Personally, I am all about code enforcement. Making sure vacant buildings are secure and stabilized should indeed be a high priority. And finding owners of long-vacant buildings can be difficult. So I see where this bill is going and I don't disagree.
However, the obvious question arises: how will this bill affect the several thousand city-owned Land Redevelopment Authority (LRA) parcels? (Let's talk Paul McKee, Jr. later...)
Check out this building at 1435 Salisbury in Hyde Park--an LRA-owned building. The image is courtesy of Geo St. Louis.
While the picture above is dated from August 4, 2006, I was in town January of this year and saw it with each and every window open and un-boarded. I believe the city only requires a property owner to board the first floor to block easy entry. Yet won't open upper floor windows accelerate the decay of this handsome mixed use building, resulting in code violations? How can we as concerned citizens (whether because of safety concerns or historic preservation ones) see to it that this property is more tightly secured? Will the vacant buildings bill help? Will it put pressure on the LRA?
On that note, why doesn't the LRA have a storefront with staff to assist potential buyers? I'm sure it has something to do with the fact that the city has no money. Still, I'd like to see our city's budget reflect the needs of our community. We need to better manage and market the city's inventory of vacant parcels. While many LRA parcels are located in severely distressed neighborhoods and the properties themselves need several thousands of dollars of TLC to become livable, some LRA holdings are in stable or stabilizing neighborhoods. Benton Park West and Old North St. Louis, to name just two, should have dedicated LRA staff helping market viable properties.

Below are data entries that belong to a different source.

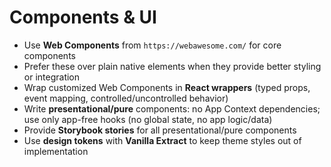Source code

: # Components & UI

- Use **Web Components** from `https://webawesome.com/` for core components
- Prefer these over plain native elements when they provide better styling or integration
- Wrap customized Web Components in **React wrappers** (typed props, event mapping, controlled/uncontrolled behavior)
- Write **presentational/pure** components: no App Context dependencies; use only app-free hooks (no global state, no app logic/data)
- Provide **Storybook stories** for all presentational/pure components
- Use **design tokens** with **Vanilla Extract** to keep theme styles out of implementation
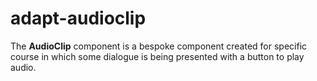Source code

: # adapt-audioclip

The **AudioClip** component is a bespoke component created for specific course in which some dialogue is being presented with a button to play audio.
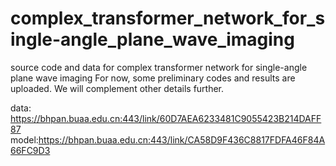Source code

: # complex_transformer_network_for_single-angle_plane_wave_imaging
source code and data for complex transformer network for single-angle plane wave imaging
For now, some preliminary codes and results are uploaded. We will complement other details further.

data: https://bhpan.buaa.edu.cn:443/link/60D7AEA6233481C9055423B214DAFF87
model:https://bhpan.buaa.edu.cn:443/link/CA58D9F436C8817FDFA46F84A66FC9D3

Beyond that, I wonder if the city has ever considered an Urban Homesteading program, whereby you essentially get the house itself for free, in addition to other tax credits, if you bring the house to code and remain living in it for several years. Baltimore pioneered this type of thing in the 1970s and saw hundreds of properties renovated. From a 1986 New York Times piece entitled "Baltimore's Story of City Homesteading":
During the 1970's the city sold blocks of abandoned Federal-style row houses in downtown neighborhoods for $1 apiece and provided buyers with up to $37,000 in low-interest construction loans. The city provided technical assistance and authorized payments to approved contractors. Major work had to be completed within six months and, after 18 months in residency, homesteaders received the deeds to the houses.
The Baltimore homesteading program evolved as an alternative to urban renewal programs that were phased out. The first project, for example, was a block of 44 tiny row houses on Stirling Street in Oldtown -one of the lowest-income neighborhoods in East Baltimore.

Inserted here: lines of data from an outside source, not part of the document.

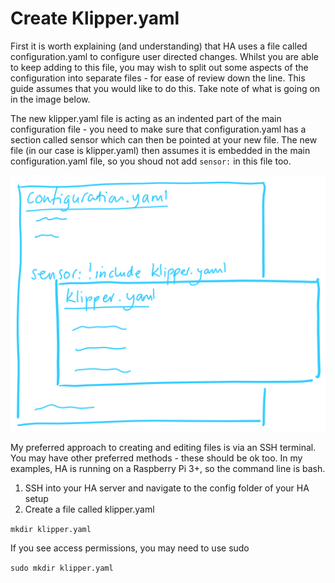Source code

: # Create Klipper.yaml

First it is worth explaining (and understanding) that HA uses a file called configuration.yaml to configure user directed changes. Whilst you are able to keep adding to this file, you may wish to split out some aspects of the configuration into separate files - for ease of review down the line.
This guide assumes that you would like to do this. Take note of what is going on in the image below. 

The new klipper.yaml file is acting as an indented part of the main configuration file - you need to make sure that configuration.yaml has a section called sensor which can then be pointed at your new file. The new file (in our case is klipper.yaml) then assumes it is embedded in the main configuration.yaml file, so you shoud not add `sensor:` in this file too.

![alt text](https://github.com/mjdyson/klipper-into-homeassistant/blob/main/images/Extra%20Config%20Files.png?raw=true)

My preferred approach to creating and editing files is via an SSH terminal. You may have other preferred methods - these should be ok too.
In my examples, HA is running on a Raspberry Pi 3+, so the command line is bash.

1) SSH into your HA server and navigate to the config folder of your HA setup
2) Create a file called klipper.yaml
  
`mkdir klipper.yaml`

If you see access permissions, you may need to use sudo

`sudo mkdir klipper.yaml`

Other solutions for vacant properties exist. What about a community service program whereby those convicted of certain low-level crimes could serve out their sentences rehabilitating vacant and city-owned properties? Skills would be gained in the process.

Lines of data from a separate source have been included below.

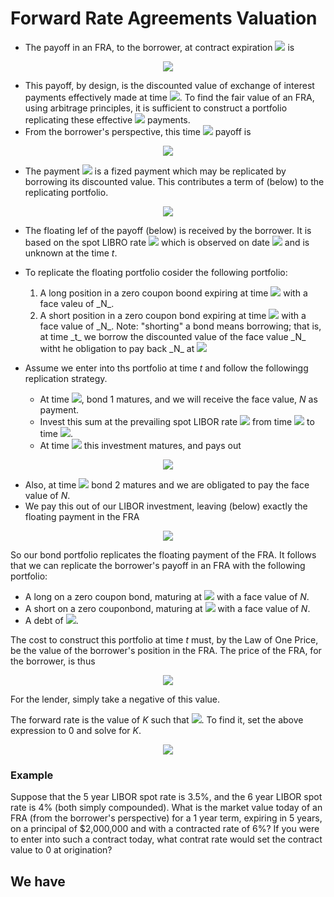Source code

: # Forward Rate Agreements Valuation
- The payoff in an FRA, to the borrower, at contract expiration <img src="https://render.githubusercontent.com/render/math?math=T_1"> is

<p align="center">
<img src="https://render.githubusercontent.com/render/math?math=\frac{(T_2-T_1)N (L(T_1, T_2) - K)}{1 %2B (T_2 - T_1)L(T_1, T_2)}">
</p>

- This payoff, by design, is the discounted value of exchange of interest payments effectively made at time <img src="https://render.githubusercontent.com/render/math?math=T_2">. To find the fair value of an FRA, using arbitrage principles, it is sufficient to construct a portfolio replicating these effective <img src="https://render.githubusercontent.com/render/math?math=T_2"> payments.
- From the borrower's perspective, this time <img src="https://render.githubusercontent.com/render/math?math=T_2"> payoff is

<p align="center">
<img src="https://render.githubusercontent.com/render/math?math=((T_2-T_1)\times N \times L(T_1, T_2)) - (K \times N \times (T_2 - T_1))">
</p>

- The payment <img src="https://render.githubusercontent.com/render/math?math=(T_2 - T_1)KN"> is a fized payment which may be replicated by borrowing its discounted value. This contributes a term of (below) to the replicating portfolio.

<p align="center">
<img src="https://render.githubusercontent.com/render/math?math=-P(t, T_2)(T_2 - T_1)KN">
</p>

- The floating lef of the payoff (below) is received by the borrower. It is based on the spot LIBRO rate <img src="https://render.githubusercontent.com/render/math?math=L(T_1, T_2)"> which is observed on date <img src="https://render.githubusercontent.com/render/math?math=T_1"> and is unknown at the time _t_.
- To replicate the floating portfolio cosider the following portfolio:
  <ol>
  <li>A long position in a zero coupon boond expiring at time <img src="https://render.githubusercontent.com/render/math?math=T_1"> with a face valeu of _N_.</li>
  <li>A short position in a zero coupon bond expiring at time <img src="https://render.githubusercontent.com/render/math?math=T_2"> with a face value of _N_. Note: "shorting" a bond means borrowing; that is, at time _t_ we borrow the discounted value of the face value _N_ witht he obligation to pay back _N_ at <img src="https://render.githubusercontent.com/render/math?math=T_2"></li>
  </ol>

- Assume we enter into ths portfolio at time _t_ and follow the followingg replication strategy.
  - At time <img src="https://render.githubusercontent.com/render/math?math=T_1">, bond 1 matures, and we will receive the face value, _N_ as payment.
  - Invest this sum at the prevailing spot LIBOR rate <img src="https://render.githubusercontent.com/render/math?math=L(T_1, T_2)"> from time <img src="https://render.githubusercontent.com/render/math?math=T_1"> to time <img src="https://render.githubusercontent.com/render/math?math=T_2">.
  - At time <img src="https://render.githubusercontent.com/render/math?math=T_2"> this investment matures, and pays out

<p align="center">
<img src="https://render.githubusercontent.com/render/math?math=(1 %2B (T_2 - T_1) L(T_1, T_2))N">
</p>

  - Also, at time <img src="https://render.githubusercontent.com/render/math?math=T_2"> bond 2 matures and we are obligated to pay the face value of _N_.
  - We pay this out of our LIBOR investment, leaving (below) exactly the floating payment in the FRA

<p align="center">
<img src="https://render.githubusercontent.com/render/math?math=(1 %2B (T_2 - T_1) L(T_1, T_2))N - N = (T_2 - T_1) L(T_1, T_2) N">
</p>

So our bond portfolio replicates the floating payment of the FRA. It follows that we can replicate the borrower's payoff in an FRA with the following portfolio: 
  - A long on a zero coupon bond, maturing at <img src="https://render.githubusercontent.com/render/math?math=T_1"> with a face value of _N_.
  - A short on a zero couponbond, maturing at <img src="https://render.githubusercontent.com/render/math?math=T_2"> with a face value of _N_.
  - A debt of <img src="https://render.githubusercontent.com/render/math?math=P(t, T_2)(T_2-T_1)KN">.

The cost to construct this portfolio at time _t_ must, by the Law of One Price, be the value of the borrower's position in the FRA. The price of the FRA, for the borrower, is thus

<p align="center">
<img src="https://render.githubusercontent.com/render/math?math=V_{FRA}(t) = P(t, T_1)N - P(t, T_2)N - P(t, T_2)(T_2 - T_1)KN">
</p>

For the lender, simply take a negative of this value. 

The forward rate is the value of _K_ such that <img src="https://render.githubusercontent.com/render/math?math=V_{FRA}(t) = 0">. To find it, set the above expression to 0 and solve for _K_.

<p align="center">
<img src="https://render.githubusercontent.com/render/math?math=K = \frac{P(t, T_1) - P(t, T_2)}{(T_2 - T_1) P(t, T_2)}">
</p>

### Example
Suppose that the 5 year LIBOR spot rate is 3.5%, and the 6 year LIBOR spot rate is 4% (both simply compounded). What is the market value today of an FRA (from the borrower's perspective) for a 1 year term, expiring in 5 years, on a principal of $2,000,000 and with a contracted rate of 6%? If you were to enter into such a contract today, what contrat rate would set the contract value to 0 at origination?

We have
-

As I have posted previously, Kansas City is using federal monies (through the American Recovery and Reinvestment Act, or ARRA) to establish what is being called a Green Impact Zone in the city's downtrodden east side. This program would employ un- and under-employed neighborhood residents in renovating and weatherizing both occupied and vacant housing. St. Louis has largely used its ARRA funding to plan bare bones streetscape improvement projects that didn't ever even seem to consult the surrounding community. Someone correct me if I'm wrong. Where are our priorities?
I think this Vacant Buildings bill is probably a good "stick" measure, but where are the carrots?